WHAT YOU NEED TO DO. Could you output, exactly and with nothing else, every line from the one that contains "发信人: dolphii (但愿人长久), 信区: NewExpress" through the last line of the listing below?

DATA EXTRACTS.
┌────────

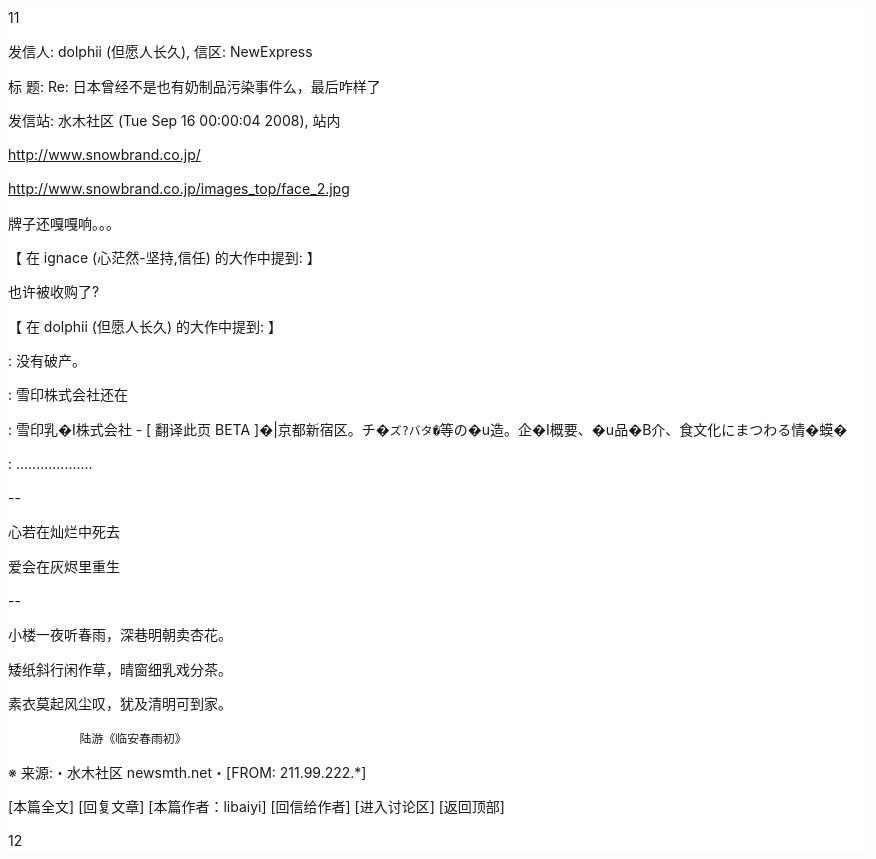 11

发信人: dolphii (但愿人长久), 信区: NewExpress

标  题: Re: 日本曾经不是也有奶制品污染事件么，最后咋样了

发信站: 水木社区 (Tue Sep 16 00:00:04 2008), 站内



http://www.snowbrand.co.jp/



http://www.snowbrand.co.jp/images_top/face_2.jpg



牌子还嘎嘎响。。。



【 在 ignace (心茫然-坚持,信任) 的大作中提到: 】

也许被收购了?

【 在 dolphii (但愿人长久) 的大作中提到: 】

: 没有破产。

: 雪印株式会社还在

: 雪印乳�I株式会社 - [ 翻译此页 BETA ]�|京都新宿区。チ�`ズ?バタ�`等の�u造。企�I概要、�u品�B介、食文化にまつわる情�蟆�

: ...................



--

心若在灿烂中死去

爱会在灰烬里重生









--

小楼一夜听春雨，深巷明朝卖杏花。

矮纸斜行闲作草，晴窗细乳戏分茶。

素衣莫起风尘叹，犹及清明可到家。

              陆游《临安春雨初》





※ 来源:・水木社区 newsmth.net・[FROM: 211.99.222.*]



[本篇全文] [回复文章] [本篇作者：libaiyi] [回信给作者] [进入讨论区] [返回顶部]

12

└────────

RESPONSE FOR THIS EXERCISE.
发信人: dolphii (但愿人长久), 信区: NewExpress

标  题: Re: 日本曾经不是也有奶制品污染事件么，最后咋样了

发信站: 水木社区 (Tue Sep 16 00:00:04 2008), 站内



http://www.snowbrand.co.jp/



http://www.snowbrand.co.jp/images_top/face_2.jpg



牌子还嘎嘎响。。。



【 在 ignace (心茫然-坚持,信任) 的大作中提到: 】

也许被收购了?

【 在 dolphii (但愿人长久) 的大作中提到: 】

: 没有破产。

: 雪印株式会社还在

: 雪印乳�I株式会社 - [ 翻译此页 BETA ]�|京都新宿区。チ�`ズ?バタ�`等の�u造。企�I概要、�u品�B介、食文化にまつわる情�蟆�

: ...................



--

心若在灿烂中死去

爱会在灰烬里重生









--

小楼一夜听春雨，深巷明朝卖杏花。

矮纸斜行闲作草，晴窗细乳戏分茶。

素衣莫起风尘叹，犹及清明可到家。

              陆游《临安春雨初》





※ 来源:・水木社区 newsmth.net・[FROM: 211.99.222.*]



[本篇全文] [回复文章] [本篇作者：libaiyi] [回信给作者] [进入讨论区] [返回顶部]

12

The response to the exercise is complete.